Test Series 3 – Susceptibility to Clogging Tests
As propane may contain particulate matter, there was concern that smaller-sized orifices in
FMLLGs might become clogged with debris and therefore not indicate the proper filling level at
the correct time. For this third series of tests, each sample was installed into a suitable pressure
vessel piping system initially filled with clean water. The piping system was connected to a
pressure supply system incorporating a regulator, and control valve. Water was allowed to flow
through each sample FMLLG at 20 psig and 175 psig, and collected into a discharge container
over time in order to determine a mass flow rate. This test series was only conducted at the
minimum and maximum pressures from the other test series because if clogging were to occur, it
would be worse case at one of these pressures. Each test was conducted for two minutes to
minimize the human error of opening and closing the gauge screw assembly. This portion
provided a bases line liquid flow rate measurement for each sample.

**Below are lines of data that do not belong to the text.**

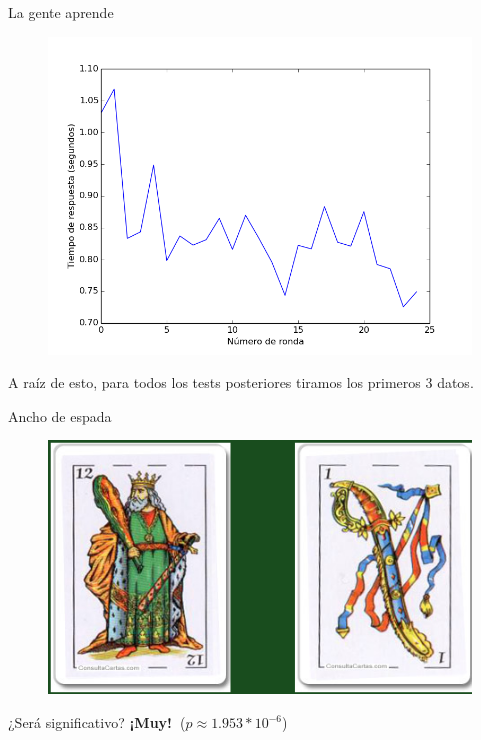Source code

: \documentclass{beamer}
\begin{document}
\begin{frame}{La gente aprende}
\begin{figure}
   \includegraphics[width=0.8\linewidth]{graficos/tiempo_por_ronda.png}
\end{figure}
\begin{center}A raíz de esto, para todos los tests posteriores tiramos los primeros 3 datos.
\end{center}
\end{frame}


\begin{frame}{Ancho de espada}
\begin{figure}
   \includegraphics[width=0.8\linewidth]{examples_img/rondas_1.png}
\end{figure}
\begin{center}¿Será significativo?
\pause
\textbf{¡Muy!\ }($p \approx 1.953*10^{-6}$)
\end{center}
\end{frame}
\end{document}
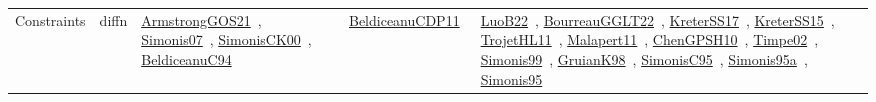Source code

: {\begin{longtable}{lp{3cm}>{\raggedright\arraybackslash}p{6cm}>{\raggedright\arraybackslash}p{6cm}>{\raggedright\arraybackslash}p{8cm}}
Constraints & diffn & \href{works/ArmstrongGOS21.pdf}{ArmstrongGOS21}~\cite{ArmstrongGOS21}, \href{works/Simonis07.pdf}{Simonis07}~\cite{Simonis07}, \href{works/SimonisCK00.pdf}{SimonisCK00}~\cite{SimonisCK00}, \href{works/BeldiceanuC94.pdf}{BeldiceanuC94}~\cite{BeldiceanuC94} & \href{works/BeldiceanuCDP11.pdf}{BeldiceanuCDP11}~\cite{BeldiceanuCDP11} & \href{works/LuoB22.pdf}{LuoB22}~\cite{LuoB22}, \href{works/BourreauGGLT22.pdf}{BourreauGGLT22}~\cite{BourreauGGLT22}, \href{works/KreterSS17.pdf}{KreterSS17}~\cite{KreterSS17}, \href{works/KreterSS15.pdf}{KreterSS15}~\cite{KreterSS15}, \href{works/TrojetHL11.pdf}{TrojetHL11}~\cite{TrojetHL11}, \href{works/Malapert11.pdf}{Malapert11}~\cite{Malapert11}, \href{works/ChenGPSH10.pdf}{ChenGPSH10}~\cite{ChenGPSH10}, \href{works/Timpe02.pdf}{Timpe02}~\cite{Timpe02}, \href{works/Simonis99.pdf}{Simonis99}~\cite{Simonis99}, \href{works/GruianK98.pdf}{GruianK98}~\cite{GruianK98}, \href{works/SimonisC95.pdf}{SimonisC95}~\cite{SimonisC95}, \href{works/Simonis95a.pdf}{Simonis95a}~\cite{Simonis95a}, \href{works/Simonis95.pdf}{Simonis95}~\cite{Simonis95}\\

\end{longtable}}
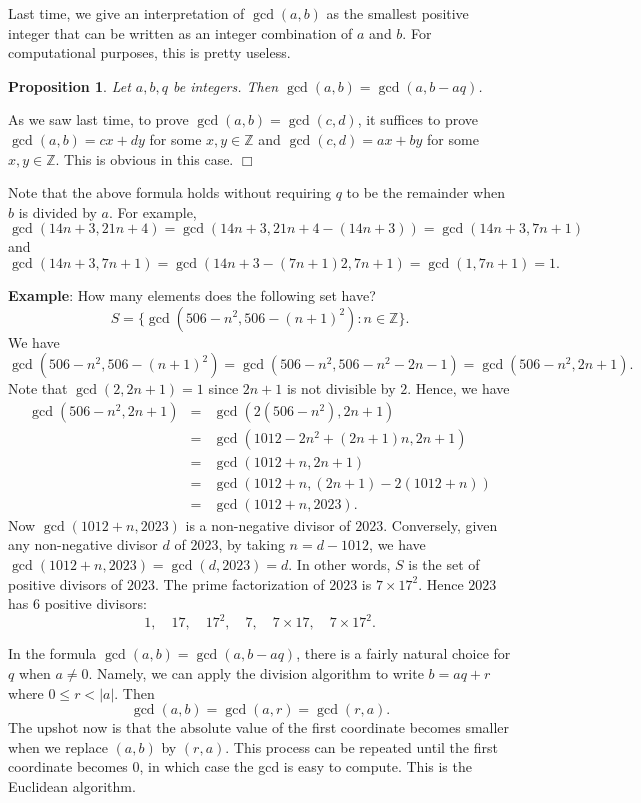 \documentclass{article}
\def\Z{{\mathbb Z}}
\def\Z{{\mathbb Z}}
\newtheorem{proposition}[subsection]{Proposition}
\newenvironment{proof}{\noindent {\bf Proof:}}{$\Box$ \vspace{2 ex}}
\begin{document}
Last time, we give an interpretation of $\gcd(a,b)$ as the smallest positive integer that can be written as an integer combination of $a$ and $b$. For computational purposes, this is pretty useless.

\begin{proposition}
    Let $a,b,q$ be integers. Then $\gcd(a, b) = \gcd(a, b - aq)$.
\end{proposition}

\begin{proof}
    As we saw last time, to prove $\gcd(a,b) = \gcd(c,d)$, it suffices to prove $\gcd(a,b)=cx + dy$ for some $x,y\in\Z$ and $\gcd(c,d) = ax + by$ for some $x,y\in\Z$. This is obvious in this case.
\end{proof}



\vspace{5pt}
Note that the above formula holds without requiring $q$ to be the remainder when $b$ is divided by $a$. For example,
$$\gcd(14n+3, 21n+4) = \gcd(14n+3, 21n+4 - (14n+3)) = \gcd(14n+3, 7n+1)$$
and $$\gcd(14n+3, 7n+1) = \gcd(14n+3-(7n+1)2,7n+1) = \gcd(1, 7n+1) = 1.$$

\noindent\textbf{Example}: How many elements does the following set have? $$S = \{\gcd(506-n^2, 506-(n+1)^2)\colon n\in\Z\}.$$
We have
$$\gcd(506-n^2, 506-(n+1)^2) = \gcd(506-n^2, 506-n^2-2n-1) = \gcd(506-n^2, 2n+1).$$
Note that $\gcd(2, 2n+1) = 1$ since $2n+1$ is not divisible by $2$. Hence, we have
\begin{eqnarray*}
    \gcd(506-n^2, 2n+1) &=& \gcd(2(506-n^2),2n+1)\\ &=& \gcd(1012-2n^2+(2n+1)n,2n+1)\\
    &=&\gcd(1012+n, 2n+1)\\
    &=&\gcd(1012+n, (2n+1)-2(1012+n))\\
    &=&\gcd(1012+n, 2023).
\end{eqnarray*}
Now $\gcd(1012+n, 2023)$ is a non-negative divisor of $2023$. Conversely, given any non-negative divisor $d$ of $2023$, by taking $n = d-1012$, we have $\gcd(1012+n,2023) = \gcd(d,2023) = d$. In other words, $S$ is the set of positive divisors of $2023$. The prime factorization of $2023$ is $7\times 17^2$. Hence $2023$ has $6$ positive divisors:
$$1,\quad 17,\quad 17^2,\quad 7,\quad 7\times17,\quad 7\times17^2.$$

In the formula $\gcd(a,b) = \gcd(a, b - aq)$, there is a fairly natural choice for $q$ when $a\neq 0$. Namely, we can apply the division algorithm to write $b = aq + r$ where $0\leq r < |a|$. Then $$\gcd(a,b) = \gcd(a, r) = \gcd(r, a).$$
The upshot now is that the absolute value of the first coordinate becomes smaller when we replace $(a,b)$ by $(r,a)$. This process can be repeated until the first coordinate becomes $0$, in which case the gcd is easy to compute. This is the Euclidean algorithm.
\end{document}
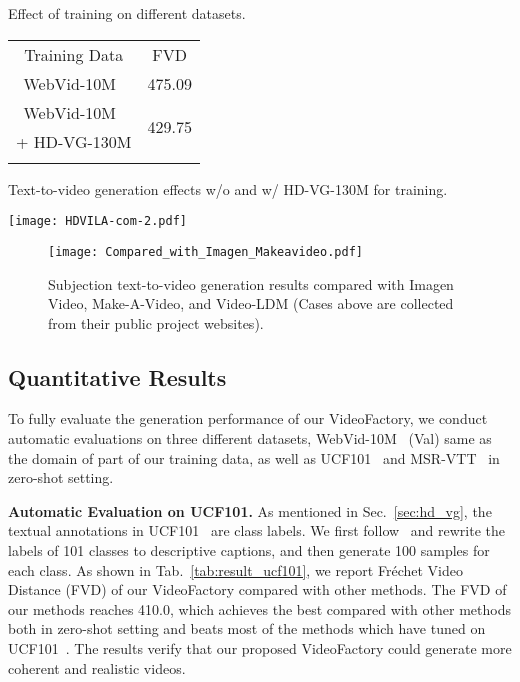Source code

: \documentclass{article}
\begin{document}
\begin{minipage}[t]{\textwidth}
\centering
\footnotesize
\begin{minipage}[t]{0.29\textwidth}
\makeatletter{}
\centering
    \caption{Effect of training on different datasets.}
    \renewcommand{\arraystretch}{1.2}
        \begin{tabular}{c c}
        \Xhline{1.2pt}
         Training Data        & FVD  \\
        \Xhline{0.4pt}
         WebVid-10M~\cite{bain2021frozen}  & 475.09 \\
         \Xhline{0.4pt}
         WebVid-10M~\cite{bain2021frozen} & \multirow{2}{*}{429.75} \\
         + HD-VG-130M    &  \\
        \Xhline{1.2pt}
        \end{tabular}\label{tab:aba_dataset}
    \end{minipage}
\hspace{0.01\textwidth}
\begin{minipage}[t]{0.67\textwidth}
\makeatletter{}
\centering
    \caption{Text-to-video generation effects w/o and w/ HD-VG-130M for training.}
    \centering
    \texttt{[image: HDVILA-com-2.pdf]}
    \label{fig:com_w_wo_HD}
\end{minipage}
\end{minipage}


\begin{figure}[t]
    \centering
    \texttt{[image: Compared\_with\_Imagen\_Makeavideo.pdf]}
    \caption{Subjection text-to-video generation results compared with Imagen Video, Make-A-Video, and Video-LDM (Cases above are collected from their public project websites).}
    \label{fig:com_imagen_makeavideo}
    \vspace{-7mm}
\end{figure}


\subsection{Quantitative Results}
To fully evaluate the generation performance of our VideoFactory, we conduct automatic evaluations on three different datasets, 
WebVid-10M~\cite{bain2021frozen} (Val) same as the domain of part of our training data, as well as UCF101~\cite{soomro2012ucf101} and MSR-VTT~\cite{xu2016msr} in zero-shot setting. 


\noindent \textbf{Automatic Evaluation on UCF101.} 
As mentioned in Sec.~\ref{sec:hd_vg}, the textual annotations in UCF101~\cite{soomro2012ucf101} are class labels. We first follow~\cite{2022_VDM, MakeAVideo} and rewrite the labels of 101 classes to descriptive captions, and then generate 100 samples for each class. As shown in Tab.~\ref{tab:result_ucf101}, we report Fréchet Video Distance (FVD) of our VideoFactory compared with other methods. The FVD of our methods reaches 410.0, which achieves the best compared with other methods both in zero-shot setting and beats most of the methods which have tuned on UCF101~\cite{soomro2012ucf101}. The results verify that our proposed VideoFactory could generate more coherent and realistic videos.
\end{document}
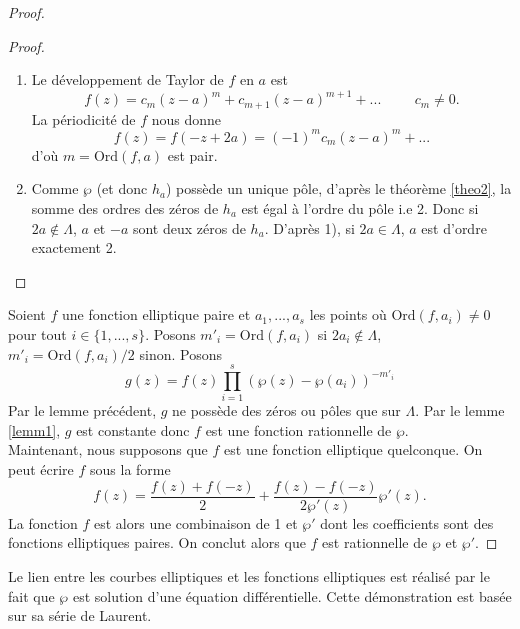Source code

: \documentclass[a4paper]{article}
\begin{document}
\begin{proof}
\begin{proof}
\begin{enumerate}
\item
Le développement de Taylor de $f$ en $a$ est
\begin{equation*}
f(z)=c_m(z-a)^m+c_{m+1}(z-a)^{m+1}+... \hspace{1cm}c_m \neq 0.
\end{equation*}
La périodicité de $f$ nous donne
\begin{equation*}
f(z)=f(-z+2a)=(-1)^mc_m(z-a)^m+...
\end{equation*}
d'où $m=\text{Ord}(f,a)$ est pair.
\item Comme $\wp$ (et donc $h_a$) possède un unique pôle, d'après le théorème \ref{theo2}, la somme des ordres des zéros de $h_a$ est égal à l'ordre du pôle i.e 2. Donc si $2a \not \in \Lambda$, $a$ et $-a$ sont deux zéros  de $h_a$. D'après 1), si $2a \in \Lambda$, $a$ est d'ordre exactement 2.
\end{enumerate}
\end{proof}
Soient $f$ une fonction elliptique paire et $a_1,...,a_s$ les points où $\text{Ord}(f,a_i) \neq 0$ pour tout $i\in \{1,...,s\}$. Posons $m'_i=\text{Ord}(f,a_i)$ si $2a_i \not \in \Lambda$, $m'_i=\text{Ord}(f,a_i)/2$ sinon. Posons 
\begin{equation*}
g(z)=f(z) \prod \limits_{i=1}^s(\wp(z)-\wp(a_i))^{-m'_i}
\end{equation*}
Par le lemme précédent, $g$ ne possède des zéros ou pôles que sur $\Lambda$. Par le lemme \ref{lemm1}, $g$ est constante donc $f$ est une fonction rationnelle de $\wp$. \\
Maintenant, nous supposons que $f$ est une fonction elliptique quelconque. On peut écrire $f$ sous la forme
\begin{equation*}
f(z)=\frac{f(z)+f(-z)}{2}+\frac{f(z)-f(-z)}{2\wp'(z)}\wp'(z).
\end{equation*}
La fonction $f$ est alors une combinaison de 1 et $\wp'$ dont les coefficients sont des fonctions elliptiques paires. On conclut alors que $f$ est rationnelle de $\wp$ et $\wp'$.

\end{proof}


\noindent Le lien entre les courbes elliptiques et les fonctions elliptiques est réalisé par le fait que $\wp$ est solution d'une équation différentielle. Cette démonstration est basée sur sa série de Laurent.
\end{document}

The test was stopped and the water was replaced with a water/polystyrene latex spheres solution.
The range of sizes and concentration of polystyrene latex spheres was based upon particulate and
solids in propane information and data generated from the PERC-funded study on solids in
propane, Final Report on Water and Solid Contaminant Control in LP Gas, Docket 11353 and
the maximum residual matter found in commercial propane in accordance with ASTM D1835.
The test was re-conducted using the water/polystyrene latex spheres solution in order to ascertain
if the smaller orifice designs were susceptible to clogging and to compare the liquid flow to the
existing orifice size design (No. 54 drill size). A total of 36 tests were planned and carried out,
(3 samples times 3 designs times 2 pressures times 2 solutions = 36 tests).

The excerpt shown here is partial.